Or, une scène particulièrement savoureuse du film dévoile l’un des rares moments de ces dernières années où l’on a pu voir le chef derrière les fourneaux, mettant lui-même la main à la pâte. Invité à la télé japonaise dans une émission dont le principe est de recevoir des chefs pour suivre l’une de leurs recettes, Alain Ducasse s’exécute face caméra dans la préparation d’une tourte aux blettes sous les yeux conquis du public.

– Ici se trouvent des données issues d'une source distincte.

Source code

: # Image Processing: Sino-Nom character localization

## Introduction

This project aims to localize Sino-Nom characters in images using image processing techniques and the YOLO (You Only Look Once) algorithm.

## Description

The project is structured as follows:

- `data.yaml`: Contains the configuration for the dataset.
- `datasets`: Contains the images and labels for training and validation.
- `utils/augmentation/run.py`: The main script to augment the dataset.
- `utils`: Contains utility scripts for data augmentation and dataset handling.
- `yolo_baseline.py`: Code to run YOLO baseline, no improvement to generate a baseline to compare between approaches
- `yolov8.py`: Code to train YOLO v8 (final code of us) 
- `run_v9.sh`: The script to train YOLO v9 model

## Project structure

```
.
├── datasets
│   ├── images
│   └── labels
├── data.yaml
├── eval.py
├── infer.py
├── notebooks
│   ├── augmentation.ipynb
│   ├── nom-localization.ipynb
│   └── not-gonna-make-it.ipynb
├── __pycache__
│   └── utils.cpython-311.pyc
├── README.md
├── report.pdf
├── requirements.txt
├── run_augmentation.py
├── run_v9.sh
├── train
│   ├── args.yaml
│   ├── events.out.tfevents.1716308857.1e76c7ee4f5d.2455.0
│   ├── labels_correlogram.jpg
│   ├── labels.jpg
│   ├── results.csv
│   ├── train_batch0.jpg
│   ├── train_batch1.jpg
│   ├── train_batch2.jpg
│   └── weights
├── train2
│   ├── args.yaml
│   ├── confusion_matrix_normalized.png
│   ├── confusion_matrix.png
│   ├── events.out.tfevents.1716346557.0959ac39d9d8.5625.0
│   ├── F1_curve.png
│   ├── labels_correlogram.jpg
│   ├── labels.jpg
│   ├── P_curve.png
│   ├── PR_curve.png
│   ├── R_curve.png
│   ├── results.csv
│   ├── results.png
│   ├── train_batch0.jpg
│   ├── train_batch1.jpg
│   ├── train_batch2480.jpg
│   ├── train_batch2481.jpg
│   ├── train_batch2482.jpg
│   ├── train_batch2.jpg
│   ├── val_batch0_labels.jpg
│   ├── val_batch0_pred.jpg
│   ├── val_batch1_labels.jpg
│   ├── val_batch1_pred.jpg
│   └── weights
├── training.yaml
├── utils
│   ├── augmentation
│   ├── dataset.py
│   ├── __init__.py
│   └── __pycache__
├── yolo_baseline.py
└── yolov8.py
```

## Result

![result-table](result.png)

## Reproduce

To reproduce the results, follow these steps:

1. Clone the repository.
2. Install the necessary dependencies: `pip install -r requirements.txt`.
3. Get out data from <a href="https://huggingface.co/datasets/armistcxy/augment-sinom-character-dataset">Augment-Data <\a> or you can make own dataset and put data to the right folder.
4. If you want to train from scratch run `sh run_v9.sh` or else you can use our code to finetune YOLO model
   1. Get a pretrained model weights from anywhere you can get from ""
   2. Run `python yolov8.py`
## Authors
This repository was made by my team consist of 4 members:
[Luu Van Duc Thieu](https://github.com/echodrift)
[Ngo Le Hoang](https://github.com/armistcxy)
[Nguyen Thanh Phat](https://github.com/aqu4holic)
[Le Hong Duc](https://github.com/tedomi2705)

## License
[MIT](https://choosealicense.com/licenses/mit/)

La séquence fait sourire : le montage de l’émission japonaise a été fait dans les règles potaches du genre, couleurs criardes et insertions d’images à l’écran. Surtout, elle interroge : c’est vrai ça, à un stade avancé de sa carrière, un chef, ça ne cuisine plus lui-même... Un peu comme un rédac chef qui n’écrit plus tous les jours. Un graphiste qui fait de la direction artistique. Un créateur de mode qui ne découpe plus des patrons. Ou Pierre Soulages, dont les toiles ne sont pas peintes par lui mais par les nombreux assistants qu’il emploie dans son immense atelier.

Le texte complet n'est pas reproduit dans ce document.